What the exercise asks => In the records below, find each line holding the word "clone" and copy it.
----- Entries shown
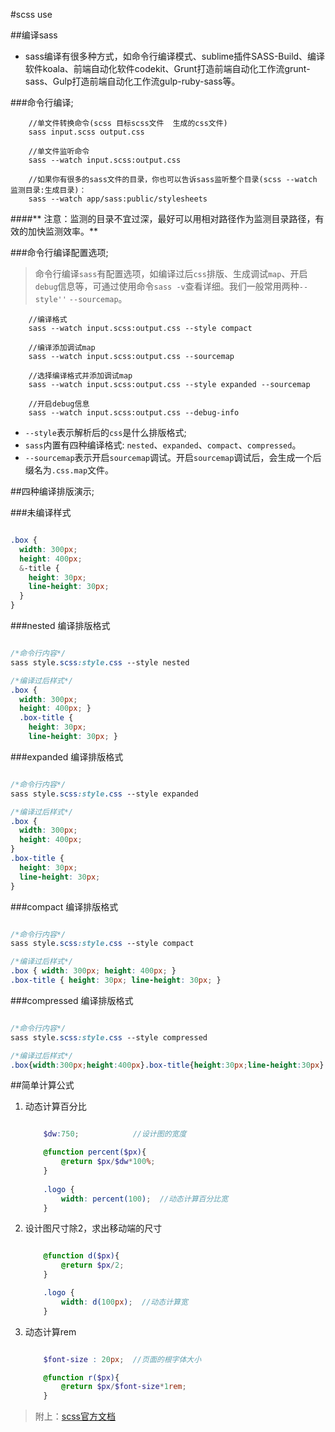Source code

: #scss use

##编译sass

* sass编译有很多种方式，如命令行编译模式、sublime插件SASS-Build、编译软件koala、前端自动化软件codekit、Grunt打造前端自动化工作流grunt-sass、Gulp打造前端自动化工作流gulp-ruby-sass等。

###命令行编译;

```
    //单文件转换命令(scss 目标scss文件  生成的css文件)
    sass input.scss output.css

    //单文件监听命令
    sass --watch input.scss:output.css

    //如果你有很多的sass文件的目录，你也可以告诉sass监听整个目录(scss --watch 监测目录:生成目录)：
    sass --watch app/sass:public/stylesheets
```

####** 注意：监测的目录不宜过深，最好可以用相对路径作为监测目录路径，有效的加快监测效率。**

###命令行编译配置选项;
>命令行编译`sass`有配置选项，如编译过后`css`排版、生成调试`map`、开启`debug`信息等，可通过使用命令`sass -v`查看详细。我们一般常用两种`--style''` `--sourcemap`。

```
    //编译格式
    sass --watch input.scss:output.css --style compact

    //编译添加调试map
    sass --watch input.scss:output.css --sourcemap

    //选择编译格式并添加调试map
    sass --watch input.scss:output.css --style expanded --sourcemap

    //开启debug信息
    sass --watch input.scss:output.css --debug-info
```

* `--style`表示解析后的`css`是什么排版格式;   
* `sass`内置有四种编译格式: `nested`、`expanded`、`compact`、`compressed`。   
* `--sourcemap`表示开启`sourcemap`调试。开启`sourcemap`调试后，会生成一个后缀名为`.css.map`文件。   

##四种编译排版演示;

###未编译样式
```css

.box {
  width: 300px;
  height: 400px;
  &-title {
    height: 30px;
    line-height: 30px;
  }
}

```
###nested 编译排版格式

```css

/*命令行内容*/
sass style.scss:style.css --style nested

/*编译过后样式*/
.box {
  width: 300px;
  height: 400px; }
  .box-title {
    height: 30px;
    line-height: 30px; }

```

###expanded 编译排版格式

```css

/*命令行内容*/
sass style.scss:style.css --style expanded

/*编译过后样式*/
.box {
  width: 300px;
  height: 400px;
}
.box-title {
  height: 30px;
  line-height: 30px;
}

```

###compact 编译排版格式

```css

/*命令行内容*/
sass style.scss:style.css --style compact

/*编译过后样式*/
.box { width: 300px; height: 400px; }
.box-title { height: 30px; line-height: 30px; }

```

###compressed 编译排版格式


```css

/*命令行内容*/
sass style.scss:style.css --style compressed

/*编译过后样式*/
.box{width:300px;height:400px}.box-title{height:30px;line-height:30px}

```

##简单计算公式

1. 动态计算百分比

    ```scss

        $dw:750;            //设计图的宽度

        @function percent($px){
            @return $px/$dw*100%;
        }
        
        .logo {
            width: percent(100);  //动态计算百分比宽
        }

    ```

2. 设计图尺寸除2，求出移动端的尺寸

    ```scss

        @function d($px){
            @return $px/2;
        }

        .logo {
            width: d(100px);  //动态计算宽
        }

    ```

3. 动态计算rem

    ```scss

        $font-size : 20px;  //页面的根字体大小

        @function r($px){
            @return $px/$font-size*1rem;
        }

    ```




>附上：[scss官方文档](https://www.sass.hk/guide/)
----------
----- Entries shown
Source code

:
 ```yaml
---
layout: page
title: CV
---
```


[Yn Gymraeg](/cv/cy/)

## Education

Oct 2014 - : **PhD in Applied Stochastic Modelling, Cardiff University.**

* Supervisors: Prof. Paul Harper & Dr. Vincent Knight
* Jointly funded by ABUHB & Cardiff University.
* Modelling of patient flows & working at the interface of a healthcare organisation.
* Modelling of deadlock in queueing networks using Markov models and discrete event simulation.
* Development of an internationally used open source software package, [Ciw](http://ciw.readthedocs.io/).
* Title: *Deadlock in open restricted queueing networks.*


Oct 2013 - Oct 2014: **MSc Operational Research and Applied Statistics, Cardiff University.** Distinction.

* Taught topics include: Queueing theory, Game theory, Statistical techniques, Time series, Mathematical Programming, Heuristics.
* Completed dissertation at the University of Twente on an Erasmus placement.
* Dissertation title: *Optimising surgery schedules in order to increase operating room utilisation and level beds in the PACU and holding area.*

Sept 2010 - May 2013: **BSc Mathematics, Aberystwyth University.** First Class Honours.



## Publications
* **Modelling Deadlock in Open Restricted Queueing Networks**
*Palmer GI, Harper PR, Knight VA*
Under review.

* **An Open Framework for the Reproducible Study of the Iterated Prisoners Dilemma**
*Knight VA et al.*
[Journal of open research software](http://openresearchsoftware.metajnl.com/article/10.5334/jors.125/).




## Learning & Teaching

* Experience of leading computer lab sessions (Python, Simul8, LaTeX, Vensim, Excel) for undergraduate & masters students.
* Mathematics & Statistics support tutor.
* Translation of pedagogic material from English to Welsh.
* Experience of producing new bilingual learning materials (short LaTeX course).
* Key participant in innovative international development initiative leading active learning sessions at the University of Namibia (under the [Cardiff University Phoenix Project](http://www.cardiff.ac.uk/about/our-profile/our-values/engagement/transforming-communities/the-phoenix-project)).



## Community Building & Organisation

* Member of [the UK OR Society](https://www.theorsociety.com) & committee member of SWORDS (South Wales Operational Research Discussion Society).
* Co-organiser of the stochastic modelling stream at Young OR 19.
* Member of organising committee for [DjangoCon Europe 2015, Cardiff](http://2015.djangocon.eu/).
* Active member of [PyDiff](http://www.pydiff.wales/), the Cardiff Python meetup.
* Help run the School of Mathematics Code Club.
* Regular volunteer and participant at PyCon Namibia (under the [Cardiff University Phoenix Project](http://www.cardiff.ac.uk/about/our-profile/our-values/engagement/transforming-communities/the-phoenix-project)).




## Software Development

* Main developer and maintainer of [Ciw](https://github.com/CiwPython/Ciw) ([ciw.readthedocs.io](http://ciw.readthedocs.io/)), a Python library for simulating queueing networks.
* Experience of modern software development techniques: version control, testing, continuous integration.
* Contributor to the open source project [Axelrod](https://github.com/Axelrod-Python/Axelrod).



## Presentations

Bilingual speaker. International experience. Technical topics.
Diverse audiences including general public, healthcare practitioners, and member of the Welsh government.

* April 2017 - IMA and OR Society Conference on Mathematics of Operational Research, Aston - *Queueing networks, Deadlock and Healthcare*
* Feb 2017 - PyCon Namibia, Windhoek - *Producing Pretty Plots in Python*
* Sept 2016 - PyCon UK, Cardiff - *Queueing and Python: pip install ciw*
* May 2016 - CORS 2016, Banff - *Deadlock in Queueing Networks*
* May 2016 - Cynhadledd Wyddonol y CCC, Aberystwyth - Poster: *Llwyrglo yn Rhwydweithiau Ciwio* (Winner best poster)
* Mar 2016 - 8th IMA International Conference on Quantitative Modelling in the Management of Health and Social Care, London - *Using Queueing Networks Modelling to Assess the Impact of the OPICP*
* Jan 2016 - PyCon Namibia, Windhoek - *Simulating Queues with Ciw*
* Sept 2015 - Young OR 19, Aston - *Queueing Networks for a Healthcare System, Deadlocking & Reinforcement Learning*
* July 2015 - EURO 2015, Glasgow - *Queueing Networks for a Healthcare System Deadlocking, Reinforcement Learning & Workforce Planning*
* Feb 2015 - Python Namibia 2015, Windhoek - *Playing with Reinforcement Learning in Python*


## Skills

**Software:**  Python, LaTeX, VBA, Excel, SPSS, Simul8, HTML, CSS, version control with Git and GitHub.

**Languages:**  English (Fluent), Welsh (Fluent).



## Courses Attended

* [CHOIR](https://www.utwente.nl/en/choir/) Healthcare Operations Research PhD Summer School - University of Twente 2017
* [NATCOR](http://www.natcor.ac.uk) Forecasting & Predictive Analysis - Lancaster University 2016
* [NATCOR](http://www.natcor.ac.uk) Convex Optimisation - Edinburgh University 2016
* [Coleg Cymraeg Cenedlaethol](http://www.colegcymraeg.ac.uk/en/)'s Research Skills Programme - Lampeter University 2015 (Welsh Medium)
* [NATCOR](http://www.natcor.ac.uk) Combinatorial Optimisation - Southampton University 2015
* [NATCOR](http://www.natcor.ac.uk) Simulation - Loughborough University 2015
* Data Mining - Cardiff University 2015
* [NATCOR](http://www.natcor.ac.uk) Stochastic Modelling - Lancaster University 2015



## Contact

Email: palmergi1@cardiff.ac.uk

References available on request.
----------
----- Entries shown
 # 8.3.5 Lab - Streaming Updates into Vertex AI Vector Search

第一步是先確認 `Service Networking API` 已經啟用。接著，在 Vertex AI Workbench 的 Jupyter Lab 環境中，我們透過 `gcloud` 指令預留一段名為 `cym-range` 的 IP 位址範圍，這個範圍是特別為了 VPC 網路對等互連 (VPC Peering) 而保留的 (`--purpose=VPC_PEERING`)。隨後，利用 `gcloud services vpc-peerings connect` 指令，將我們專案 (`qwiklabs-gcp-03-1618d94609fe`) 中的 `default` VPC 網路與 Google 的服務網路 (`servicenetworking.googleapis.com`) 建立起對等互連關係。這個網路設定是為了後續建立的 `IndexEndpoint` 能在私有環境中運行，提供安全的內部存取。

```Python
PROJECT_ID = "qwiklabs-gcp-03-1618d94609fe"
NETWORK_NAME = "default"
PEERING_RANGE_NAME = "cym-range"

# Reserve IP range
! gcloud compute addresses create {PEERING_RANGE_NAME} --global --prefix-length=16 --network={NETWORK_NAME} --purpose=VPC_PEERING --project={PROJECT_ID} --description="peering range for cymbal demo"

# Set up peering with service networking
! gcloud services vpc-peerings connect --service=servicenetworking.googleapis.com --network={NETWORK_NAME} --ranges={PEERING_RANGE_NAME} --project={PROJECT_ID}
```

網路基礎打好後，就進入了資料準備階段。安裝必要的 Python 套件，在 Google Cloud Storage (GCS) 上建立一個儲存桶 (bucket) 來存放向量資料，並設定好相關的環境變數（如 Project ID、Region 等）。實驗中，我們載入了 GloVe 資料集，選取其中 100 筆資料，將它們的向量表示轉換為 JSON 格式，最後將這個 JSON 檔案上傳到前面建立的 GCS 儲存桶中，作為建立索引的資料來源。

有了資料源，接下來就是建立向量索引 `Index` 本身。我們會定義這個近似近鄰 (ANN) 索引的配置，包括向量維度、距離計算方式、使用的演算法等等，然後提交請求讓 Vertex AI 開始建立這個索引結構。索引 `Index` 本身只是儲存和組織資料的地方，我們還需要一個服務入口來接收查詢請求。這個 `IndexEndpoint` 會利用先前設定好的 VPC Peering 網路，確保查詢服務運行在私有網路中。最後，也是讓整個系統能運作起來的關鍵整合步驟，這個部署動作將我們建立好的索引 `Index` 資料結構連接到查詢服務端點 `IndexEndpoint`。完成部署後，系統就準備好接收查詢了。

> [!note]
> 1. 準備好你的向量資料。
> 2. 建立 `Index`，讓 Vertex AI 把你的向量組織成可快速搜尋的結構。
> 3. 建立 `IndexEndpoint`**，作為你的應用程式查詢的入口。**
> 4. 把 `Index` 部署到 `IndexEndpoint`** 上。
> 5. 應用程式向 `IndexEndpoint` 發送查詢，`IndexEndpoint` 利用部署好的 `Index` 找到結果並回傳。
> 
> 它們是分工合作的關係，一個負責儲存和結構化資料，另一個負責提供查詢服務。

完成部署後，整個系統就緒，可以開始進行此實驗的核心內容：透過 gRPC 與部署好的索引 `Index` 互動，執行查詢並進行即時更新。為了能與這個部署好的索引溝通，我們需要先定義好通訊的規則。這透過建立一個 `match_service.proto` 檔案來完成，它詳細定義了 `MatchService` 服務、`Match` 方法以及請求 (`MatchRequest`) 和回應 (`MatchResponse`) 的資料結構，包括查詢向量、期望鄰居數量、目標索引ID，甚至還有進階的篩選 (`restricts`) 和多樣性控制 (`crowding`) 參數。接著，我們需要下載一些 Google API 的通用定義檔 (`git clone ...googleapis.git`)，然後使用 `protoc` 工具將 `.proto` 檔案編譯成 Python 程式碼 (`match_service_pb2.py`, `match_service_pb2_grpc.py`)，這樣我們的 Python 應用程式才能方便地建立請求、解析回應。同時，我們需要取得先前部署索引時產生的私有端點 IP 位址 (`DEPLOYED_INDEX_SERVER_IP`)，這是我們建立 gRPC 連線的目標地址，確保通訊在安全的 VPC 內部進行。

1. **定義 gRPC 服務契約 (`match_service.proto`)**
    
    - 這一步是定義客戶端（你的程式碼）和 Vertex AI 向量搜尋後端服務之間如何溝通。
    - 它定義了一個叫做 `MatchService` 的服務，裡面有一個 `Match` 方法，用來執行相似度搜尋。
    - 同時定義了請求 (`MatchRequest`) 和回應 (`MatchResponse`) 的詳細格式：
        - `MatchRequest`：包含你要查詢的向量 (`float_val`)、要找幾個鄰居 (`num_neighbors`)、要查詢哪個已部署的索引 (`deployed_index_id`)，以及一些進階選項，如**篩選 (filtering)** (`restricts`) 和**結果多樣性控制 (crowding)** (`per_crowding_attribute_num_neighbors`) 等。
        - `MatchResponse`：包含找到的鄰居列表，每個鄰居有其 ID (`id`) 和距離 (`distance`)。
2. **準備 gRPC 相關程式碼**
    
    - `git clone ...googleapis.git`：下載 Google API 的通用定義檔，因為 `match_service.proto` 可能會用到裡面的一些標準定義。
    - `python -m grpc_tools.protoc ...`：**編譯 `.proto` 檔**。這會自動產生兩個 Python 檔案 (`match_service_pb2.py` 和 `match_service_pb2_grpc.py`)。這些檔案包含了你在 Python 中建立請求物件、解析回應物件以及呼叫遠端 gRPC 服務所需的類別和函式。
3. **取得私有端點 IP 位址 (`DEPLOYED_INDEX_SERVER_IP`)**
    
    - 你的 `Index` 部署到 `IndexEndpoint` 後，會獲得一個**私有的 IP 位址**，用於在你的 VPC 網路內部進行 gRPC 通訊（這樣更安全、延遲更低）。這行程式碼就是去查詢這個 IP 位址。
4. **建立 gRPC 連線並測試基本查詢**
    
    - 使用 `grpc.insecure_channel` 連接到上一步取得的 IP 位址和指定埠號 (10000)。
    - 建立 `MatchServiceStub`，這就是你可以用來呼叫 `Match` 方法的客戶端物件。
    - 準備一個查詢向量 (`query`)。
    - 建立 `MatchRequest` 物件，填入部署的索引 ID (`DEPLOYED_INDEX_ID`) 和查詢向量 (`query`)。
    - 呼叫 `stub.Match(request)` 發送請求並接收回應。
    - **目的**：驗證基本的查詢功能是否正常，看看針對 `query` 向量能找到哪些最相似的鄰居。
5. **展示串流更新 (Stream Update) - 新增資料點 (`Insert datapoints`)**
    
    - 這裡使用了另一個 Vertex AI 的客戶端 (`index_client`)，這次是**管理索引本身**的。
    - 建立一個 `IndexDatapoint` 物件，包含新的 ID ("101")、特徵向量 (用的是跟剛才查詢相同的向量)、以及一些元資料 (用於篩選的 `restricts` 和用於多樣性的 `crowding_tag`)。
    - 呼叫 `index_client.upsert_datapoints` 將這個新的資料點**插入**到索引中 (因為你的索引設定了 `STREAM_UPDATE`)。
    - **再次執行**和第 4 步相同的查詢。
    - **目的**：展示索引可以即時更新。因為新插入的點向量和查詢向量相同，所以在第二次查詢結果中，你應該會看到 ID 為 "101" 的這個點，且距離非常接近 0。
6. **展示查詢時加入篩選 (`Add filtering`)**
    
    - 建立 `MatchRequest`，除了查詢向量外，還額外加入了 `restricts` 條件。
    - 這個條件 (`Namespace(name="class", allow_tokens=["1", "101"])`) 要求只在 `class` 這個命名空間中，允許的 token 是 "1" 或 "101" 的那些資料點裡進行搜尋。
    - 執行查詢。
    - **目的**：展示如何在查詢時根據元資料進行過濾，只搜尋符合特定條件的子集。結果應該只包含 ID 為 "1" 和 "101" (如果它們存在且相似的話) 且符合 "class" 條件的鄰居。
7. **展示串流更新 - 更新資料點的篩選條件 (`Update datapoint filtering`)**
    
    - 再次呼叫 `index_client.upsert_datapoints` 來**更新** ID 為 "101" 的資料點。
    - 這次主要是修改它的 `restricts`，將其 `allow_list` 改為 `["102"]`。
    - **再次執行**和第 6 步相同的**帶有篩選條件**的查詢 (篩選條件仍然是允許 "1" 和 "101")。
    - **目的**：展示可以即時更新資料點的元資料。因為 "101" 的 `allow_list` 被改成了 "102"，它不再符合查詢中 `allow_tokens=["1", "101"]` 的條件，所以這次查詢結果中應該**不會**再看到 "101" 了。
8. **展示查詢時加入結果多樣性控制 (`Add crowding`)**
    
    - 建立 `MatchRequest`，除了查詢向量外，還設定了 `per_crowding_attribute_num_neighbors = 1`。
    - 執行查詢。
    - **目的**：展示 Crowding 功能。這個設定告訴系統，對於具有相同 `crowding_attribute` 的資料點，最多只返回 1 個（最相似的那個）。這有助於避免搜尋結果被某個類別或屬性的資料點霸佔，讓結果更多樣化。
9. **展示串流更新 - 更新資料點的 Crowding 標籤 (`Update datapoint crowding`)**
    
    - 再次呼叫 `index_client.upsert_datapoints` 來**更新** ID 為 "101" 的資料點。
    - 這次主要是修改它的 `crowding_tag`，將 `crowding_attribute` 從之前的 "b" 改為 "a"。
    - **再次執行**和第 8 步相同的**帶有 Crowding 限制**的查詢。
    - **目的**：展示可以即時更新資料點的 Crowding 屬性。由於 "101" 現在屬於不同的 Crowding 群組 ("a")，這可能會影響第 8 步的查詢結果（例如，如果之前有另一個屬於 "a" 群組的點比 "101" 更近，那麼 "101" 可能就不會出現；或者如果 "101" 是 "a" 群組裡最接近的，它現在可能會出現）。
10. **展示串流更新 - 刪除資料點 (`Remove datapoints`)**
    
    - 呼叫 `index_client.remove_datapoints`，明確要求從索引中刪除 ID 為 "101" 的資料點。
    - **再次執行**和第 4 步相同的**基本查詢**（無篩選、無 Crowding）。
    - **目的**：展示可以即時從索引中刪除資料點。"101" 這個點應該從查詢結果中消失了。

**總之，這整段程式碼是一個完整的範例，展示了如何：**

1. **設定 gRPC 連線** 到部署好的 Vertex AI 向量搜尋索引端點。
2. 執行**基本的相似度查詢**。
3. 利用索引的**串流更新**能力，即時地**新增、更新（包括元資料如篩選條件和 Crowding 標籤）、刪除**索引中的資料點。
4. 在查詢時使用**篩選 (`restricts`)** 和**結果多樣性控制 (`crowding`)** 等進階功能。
----------
Reply =>
完成部署後，整個系統就緒，可以開始進行此實驗的核心內容：透過 gRPC 與部署好的索引 `Index` 互動，執行查詢並進行即時更新。為了能與這個部署好的索引溝通，我們需要先定義好通訊的規則。這透過建立一個 `match_service.proto` 檔案來完成，它詳細定義了 `MatchService` 服務、`Match` 方法以及請求 (`MatchRequest`) 和回應 (`MatchResponse`) 的資料結構，包括查詢向量、期望鄰居數量、目標索引ID，甚至還有進階的篩選 (`restricts`) 和多樣性控制 (`crowding`) 參數。接著，我們需要下載一些 Google API 的通用定義檔 (`git clone ...googleapis.git`)，然後使用 `protoc` 工具將 `.proto` 檔案編譯成 Python 程式碼 (`match_service_pb2.py`, `match_service_pb2_grpc.py`)，這樣我們的 Python 應用程式才能方便地建立請求、解析回應。同時，我們需要取得先前部署索引時產生的私有端點 IP 位址 (`DEPLOYED_INDEX_SERVER_IP`)，這是我們建立 gRPC 連線的目標地址，確保通訊在安全的 VPC 內部進行。
    - `git clone ...googleapis.git`：下載 Google API 的通用定義檔，因為 `match_service.proto` 可能會用到裡面的一些標準定義。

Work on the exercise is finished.